DATA LISTING:

· · · ·

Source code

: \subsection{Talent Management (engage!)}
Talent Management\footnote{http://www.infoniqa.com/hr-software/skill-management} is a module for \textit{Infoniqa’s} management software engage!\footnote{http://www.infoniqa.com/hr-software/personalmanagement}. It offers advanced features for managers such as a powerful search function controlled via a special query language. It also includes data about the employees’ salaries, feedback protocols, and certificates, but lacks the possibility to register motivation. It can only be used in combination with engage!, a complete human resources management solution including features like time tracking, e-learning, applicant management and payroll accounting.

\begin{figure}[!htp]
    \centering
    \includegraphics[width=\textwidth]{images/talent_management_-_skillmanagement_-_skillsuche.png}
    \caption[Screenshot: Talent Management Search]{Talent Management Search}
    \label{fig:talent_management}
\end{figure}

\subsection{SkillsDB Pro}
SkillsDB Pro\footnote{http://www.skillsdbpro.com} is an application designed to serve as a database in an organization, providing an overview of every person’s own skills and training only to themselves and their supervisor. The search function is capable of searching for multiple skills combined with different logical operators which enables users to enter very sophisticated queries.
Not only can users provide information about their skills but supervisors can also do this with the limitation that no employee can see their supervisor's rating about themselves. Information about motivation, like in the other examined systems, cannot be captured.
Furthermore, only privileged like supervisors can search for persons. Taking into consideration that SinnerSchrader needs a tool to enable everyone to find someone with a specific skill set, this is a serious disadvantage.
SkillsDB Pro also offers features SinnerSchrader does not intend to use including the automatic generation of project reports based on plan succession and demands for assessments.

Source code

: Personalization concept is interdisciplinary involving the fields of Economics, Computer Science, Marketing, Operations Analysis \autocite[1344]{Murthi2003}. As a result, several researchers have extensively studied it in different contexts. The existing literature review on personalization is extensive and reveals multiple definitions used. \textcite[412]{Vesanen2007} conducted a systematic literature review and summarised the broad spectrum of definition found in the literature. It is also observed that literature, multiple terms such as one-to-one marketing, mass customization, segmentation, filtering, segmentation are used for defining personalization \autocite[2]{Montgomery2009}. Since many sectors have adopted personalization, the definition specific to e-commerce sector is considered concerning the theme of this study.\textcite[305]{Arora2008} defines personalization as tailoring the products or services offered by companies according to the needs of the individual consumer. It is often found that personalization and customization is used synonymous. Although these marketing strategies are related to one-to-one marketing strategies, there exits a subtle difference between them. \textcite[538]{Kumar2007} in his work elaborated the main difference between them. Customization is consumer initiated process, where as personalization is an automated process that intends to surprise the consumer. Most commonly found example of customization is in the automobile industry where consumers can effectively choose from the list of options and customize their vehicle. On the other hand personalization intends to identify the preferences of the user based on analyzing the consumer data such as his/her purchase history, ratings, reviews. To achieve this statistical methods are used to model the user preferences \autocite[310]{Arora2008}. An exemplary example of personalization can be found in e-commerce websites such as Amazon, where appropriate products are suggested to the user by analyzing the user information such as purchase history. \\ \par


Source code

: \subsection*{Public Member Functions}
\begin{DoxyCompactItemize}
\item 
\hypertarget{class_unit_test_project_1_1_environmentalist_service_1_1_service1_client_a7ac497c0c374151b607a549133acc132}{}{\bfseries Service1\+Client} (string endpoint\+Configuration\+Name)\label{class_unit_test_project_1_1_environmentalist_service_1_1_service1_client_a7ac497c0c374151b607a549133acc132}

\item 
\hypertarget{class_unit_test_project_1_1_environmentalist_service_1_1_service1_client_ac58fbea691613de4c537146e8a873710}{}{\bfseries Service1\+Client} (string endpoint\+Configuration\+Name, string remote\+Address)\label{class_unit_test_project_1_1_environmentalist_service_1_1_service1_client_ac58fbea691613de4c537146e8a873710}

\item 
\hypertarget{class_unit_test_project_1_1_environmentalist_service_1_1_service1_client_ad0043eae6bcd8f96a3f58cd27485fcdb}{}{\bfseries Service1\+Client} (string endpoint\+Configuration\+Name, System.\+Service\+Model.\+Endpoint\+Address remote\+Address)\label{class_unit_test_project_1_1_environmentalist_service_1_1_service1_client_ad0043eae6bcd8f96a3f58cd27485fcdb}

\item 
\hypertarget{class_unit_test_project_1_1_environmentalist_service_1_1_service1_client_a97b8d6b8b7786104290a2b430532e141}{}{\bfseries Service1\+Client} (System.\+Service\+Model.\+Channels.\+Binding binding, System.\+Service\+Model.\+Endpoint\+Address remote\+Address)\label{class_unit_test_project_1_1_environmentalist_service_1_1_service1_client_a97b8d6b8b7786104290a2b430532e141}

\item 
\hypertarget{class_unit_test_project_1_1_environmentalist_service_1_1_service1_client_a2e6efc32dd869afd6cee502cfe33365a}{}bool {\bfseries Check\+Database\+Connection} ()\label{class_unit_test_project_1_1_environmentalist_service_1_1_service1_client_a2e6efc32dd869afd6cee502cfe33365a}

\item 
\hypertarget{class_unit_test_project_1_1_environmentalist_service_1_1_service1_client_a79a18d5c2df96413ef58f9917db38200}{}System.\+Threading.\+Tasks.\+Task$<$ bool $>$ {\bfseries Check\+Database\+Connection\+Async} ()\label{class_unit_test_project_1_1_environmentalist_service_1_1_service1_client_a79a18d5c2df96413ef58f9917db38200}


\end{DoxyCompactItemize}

· · · ·

WORK TO BE COMPLETED: Write out the entries in full, exactly as given.

RESULT OF THE TASK:
Source code

: \subsection{Talent Management (engage!)}
Talent Management\footnote{http://www.infoniqa.com/hr-software/skill-management} is a module for \textit{Infoniqa’s} management software engage!\footnote{http://www.infoniqa.com/hr-software/personalmanagement}. It offers advanced features for managers such as a powerful search function controlled via a special query language. It also includes data about the employees’ salaries, feedback protocols, and certificates, but lacks the possibility to register motivation. It can only be used in combination with engage!, a complete human resources management solution including features like time tracking, e-learning, applicant management and payroll accounting.

\begin{figure}[!htp]
    \centering
    \includegraphics[width=\textwidth]{images/talent_management_-_skillmanagement_-_skillsuche.png}
    \caption[Screenshot: Talent Management Search]{Talent Management Search}
    \label{fig:talent_management}
\end{figure}

\subsection{SkillsDB Pro}
SkillsDB Pro\footnote{http://www.skillsdbpro.com} is an application designed to serve as a database in an organization, providing an overview of every person’s own skills and training only to themselves and their supervisor. The search function is capable of searching for multiple skills combined with different logical operators which enables users to enter very sophisticated queries.
Not only can users provide information about their skills but supervisors can also do this with the limitation that no employee can see their supervisor's rating about themselves. Information about motivation, like in the other examined systems, cannot be captured.
Furthermore, only privileged like supervisors can search for persons. Taking into consideration that SinnerSchrader needs a tool to enable everyone to find someone with a specific skill set, this is a serious disadvantage.
SkillsDB Pro also offers features SinnerSchrader does not intend to use including the automatic generation of project reports based on plan succession and demands for assessments.

Source code

: Personalization concept is interdisciplinary involving the fields of Economics, Computer Science, Marketing, Operations Analysis \autocite[1344]{Murthi2003}. As a result, several researchers have extensively studied it in different contexts. The existing literature review on personalization is extensive and reveals multiple definitions used. \textcite[412]{Vesanen2007} conducted a systematic literature review and summarised the broad spectrum of definition found in the literature. It is also observed that literature, multiple terms such as one-to-one marketing, mass customization, segmentation, filtering, segmentation are used for defining personalization \autocite[2]{Montgomery2009}. Since many sectors have adopted personalization, the definition specific to e-commerce sector is considered concerning the theme of this study.\textcite[305]{Arora2008} defines personalization as tailoring the products or services offered by companies according to the needs of the individual consumer. It is often found that personalization and customization is used synonymous. Although these marketing strategies are related to one-to-one marketing strategies, there exits a subtle difference between them. \textcite[538]{Kumar2007} in his work elaborated the main difference between them. Customization is consumer initiated process, where as personalization is an automated process that intends to surprise the consumer. Most commonly found example of customization is in the automobile industry where consumers can effectively choose from the list of options and customize their vehicle. On the other hand personalization intends to identify the preferences of the user based on analyzing the consumer data such as his/her purchase history, ratings, reviews. To achieve this statistical methods are used to model the user preferences \autocite[310]{Arora2008}. An exemplary example of personalization can be found in e-commerce websites such as Amazon, where appropriate products are suggested to the user by analyzing the user information such as purchase history. \\ \par


Source code

: \subsection*{Public Member Functions}
\begin{DoxyCompactItemize}
\item 
\hypertarget{class_unit_test_project_1_1_environmentalist_service_1_1_service1_client_a7ac497c0c374151b607a549133acc132}{}{\bfseries Service1\+Client} (string endpoint\+Configuration\+Name)\label{class_unit_test_project_1_1_environmentalist_service_1_1_service1_client_a7ac497c0c374151b607a549133acc132}

\item 
\hypertarget{class_unit_test_project_1_1_environmentalist_service_1_1_service1_client_ac58fbea691613de4c537146e8a873710}{}{\bfseries Service1\+Client} (string endpoint\+Configuration\+Name, string remote\+Address)\label{class_unit_test_project_1_1_environmentalist_service_1_1_service1_client_ac58fbea691613de4c537146e8a873710}

\item 
\hypertarget{class_unit_test_project_1_1_environmentalist_service_1_1_service1_client_ad0043eae6bcd8f96a3f58cd27485fcdb}{}{\bfseries Service1\+Client} (string endpoint\+Configuration\+Name, System.\+Service\+Model.\+Endpoint\+Address remote\+Address)\label{class_unit_test_project_1_1_environmentalist_service_1_1_service1_client_ad0043eae6bcd8f96a3f58cd27485fcdb}

\item 
\hypertarget{class_unit_test_project_1_1_environmentalist_service_1_1_service1_client_a97b8d6b8b7786104290a2b430532e141}{}{\bfseries Service1\+Client} (System.\+Service\+Model.\+Channels.\+Binding binding, System.\+Service\+Model.\+Endpoint\+Address remote\+Address)\label{class_unit_test_project_1_1_environmentalist_service_1_1_service1_client_a97b8d6b8b7786104290a2b430532e141}

\item 
\hypertarget{class_unit_test_project_1_1_environmentalist_service_1_1_service1_client_a2e6efc32dd869afd6cee502cfe33365a}{}bool {\bfseries Check\+Database\+Connection} ()\label{class_unit_test_project_1_1_environmentalist_service_1_1_service1_client_a2e6efc32dd869afd6cee502cfe33365a}

\item 
\hypertarget{class_unit_test_project_1_1_environmentalist_service_1_1_service1_client_a79a18d5c2df96413ef58f9917db38200}{}System.\+Threading.\+Tasks.\+Task$<$ bool $>$ {\bfseries Check\+Database\+Connection\+Async} ()\label{class_unit_test_project_1_1_environmentalist_service_1_1_service1_client_a79a18d5c2df96413ef58f9917db38200}


\end{DoxyCompactItemize}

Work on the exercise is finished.